TO DO – Report each line of the entries below that has the word "Deze" in it.

[Data records]
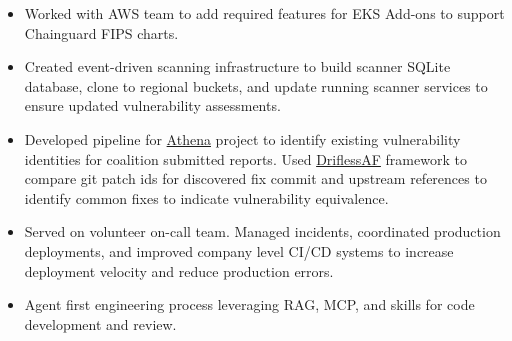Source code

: \begin{itemize}
    \item Worked with AWS team to add required features for EKS Add-ons to support Chainguard FIPS charts.
    \item Created event-driven scanning infrastructure to build scanner SQLite database, clone to regional buckets, and update running scanner services to ensure updated vulnerability assessments.
    \item Developed pipeline for \href{https://www.chainguard.dev/athena}{Athena} project to identify existing vulnerability identities for coalition submitted reports. Used \href{https://github.com/driftlessaf}{DriflessAF} framework to compare git patch ids for discovered fix commit and upstream references to identify common fixes to indicate vulnerability equivalence.
    \item Served on volunteer on-call team. Managed incidents, coordinated production deployments, and improved company level CI/CD systems to increase deployment velocity and reduce production errors.
    \item Agent first engineering process leveraging RAG, MCP, and skills for code development and review.
\end{itemize}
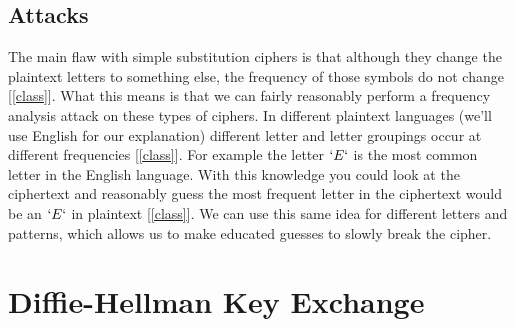 \documentclass[12pt]{article}
\begin{document}
\subsection{Attacks}
The main flaw with simple substitution ciphers is that although they change the plaintext letters to something else, the frequency of those symbols do not change [\ref{class}]. What this means is that we can fairly reasonably perform a frequency analysis attack on these types of ciphers. In different plaintext languages (we'll use English for our explanation) different letter and letter groupings occur at different frequencies [\ref{class}]. For example the letter $`E`$ is the most common letter in the English language. With this knowledge you could look at the ciphertext and reasonably guess the most frequent letter in the ciphertext would be an $`E`$ in plaintext [\ref{class}]. We can use this same idea for different letters and patterns, which allows us to make educated guesses to slowly break the cipher. 


\section{Diffie-Hellman Key Exchange}
\end{document}
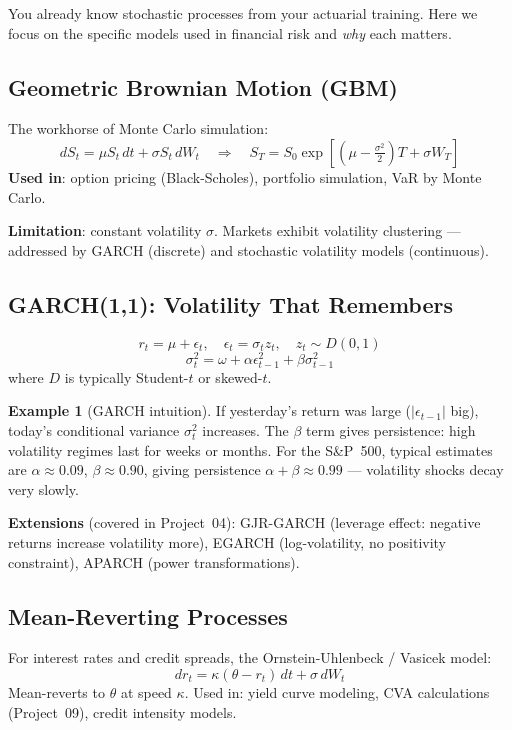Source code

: \documentclass[11pt, a4paper]{article}
\theoremstyle{definition}
\newtheorem{example}{Example}[section]
\theoremstyle{plain}
\theoremstyle{remark}
\begin{document}
You already know stochastic processes from your actuarial training.
Here we focus on the specific models used in financial risk and \emph{why} each matters.

\subsection{Geometric Brownian Motion (GBM)}

The workhorse of Monte Carlo simulation:
\[
    dS_t = \mu S_t \, dt + \sigma S_t \, dW_t
    \quad \Longrightarrow \quad
    S_T = S_0 \exp\!\left[\left(\mu - \tfrac{\sigma^2}{2}\right)T + \sigma W_T\right]
\]
\textbf{Used in}: option pricing (Black-Scholes), portfolio simulation, VaR by Monte Carlo.

\textbf{Limitation}: constant volatility $\sigma$.
Markets exhibit volatility clustering --- addressed by GARCH (discrete) and stochastic volatility models (continuous).

\subsection{GARCH(1,1): Volatility That Remembers}

\[
    r_t = \mu + \epsilon_t, \quad \epsilon_t = \sigma_t z_t, \quad z_t \sim D(0,1)
\]
\[
    \sigma_t^2 = \omega + \alpha \epsilon_{t-1}^2 + \beta \sigma_{t-1}^2
\]
where $D$ is typically Student-$t$ or skewed-$t$.

\begin{example}[GARCH intuition]
If yesterday's return was large ($|\epsilon_{t-1}|$ big), today's conditional variance $\sigma_t^2$ increases.
The $\beta$ term gives persistence: high volatility regimes last for weeks or months.
For the S\&P~500, typical estimates are $\alpha \approx 0.09$, $\beta \approx 0.90$, giving persistence $\alpha + \beta \approx 0.99$ --- volatility shocks decay very slowly.
\end{example}

\textbf{Extensions} (covered in Project~04): GJR-GARCH (leverage effect: negative returns increase volatility more), EGARCH (log-volatility, no positivity constraint), APARCH (power transformations).

\subsection{Mean-Reverting Processes}

For interest rates and credit spreads, the Ornstein-Uhlenbeck / Vasicek model:
\[
    dr_t = \kappa(\theta - r_t)\,dt + \sigma\,dW_t
\]
Mean-reverts to $\theta$ at speed $\kappa$.
Used in: yield curve modeling, CVA calculations (Project~09), credit intensity models.
\end{document}
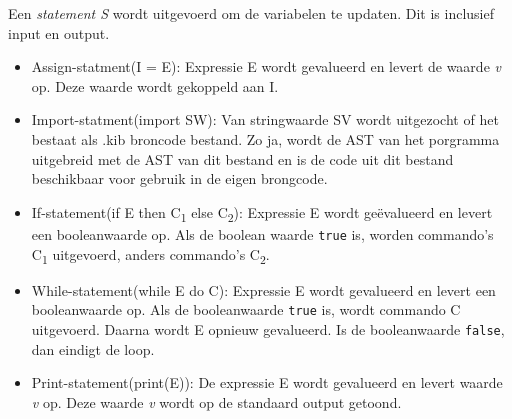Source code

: Een \emph{statement S} wordt uitgevoerd om de variabelen te updaten. Dit is inclusief input en output.
\begin{itemize}
    \item Assign-statment(I = E): Expressie E wordt gevalueerd en levert de waarde \emph{v} op. Deze waarde wordt gekoppeld aan I.
    \item Import-statment(import SW): Van stringwaarde SV wordt uitgezocht of het bestaat als .kib broncode bestand. Zo ja, wordt de AST van het porgramma uitgebreid met de AST van dit bestand en is de code uit dit bestand beschikbaar voor gebruik in de eigen brongcode.
    \item If-statement(if E then C\textsubscript{1} else C\textsubscript{2}): Expressie E wordt ge\"evalueerd en levert een booleanwaarde op. Als de boolean waarde \texttt{true} is, worden commando's C\textsubscript{1} uitgevoerd, anders commando's C\textsubscript{2}. 
    \item While-statement(while E do C): Expressie E wordt gevalueerd en levert een booleanwaarde op. Als de booleanwaarde \texttt{true} is, wordt commando C uitgevoerd. Daarna wordt E opnieuw gevalueerd. Is de booleanwaarde \texttt{false}, dan eindigt de loop.
    \item Print-statement(print(E)): De expressie E wordt gevalueerd en levert waarde \emph{v} op. Deze waarde \emph{v} wordt op de standaard output getoond.
\end{itemize}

EXERCISE ANSWER –
    \item Assign-statment(I = E): Expressie E wordt gevalueerd en levert de waarde \emph{v} op. Deze waarde wordt gekoppeld aan I.
    \item Print-statement(print(E)): De expressie E wordt gevalueerd en levert waarde \emph{v} op. Deze waarde \emph{v} wordt op de standaard output getoond.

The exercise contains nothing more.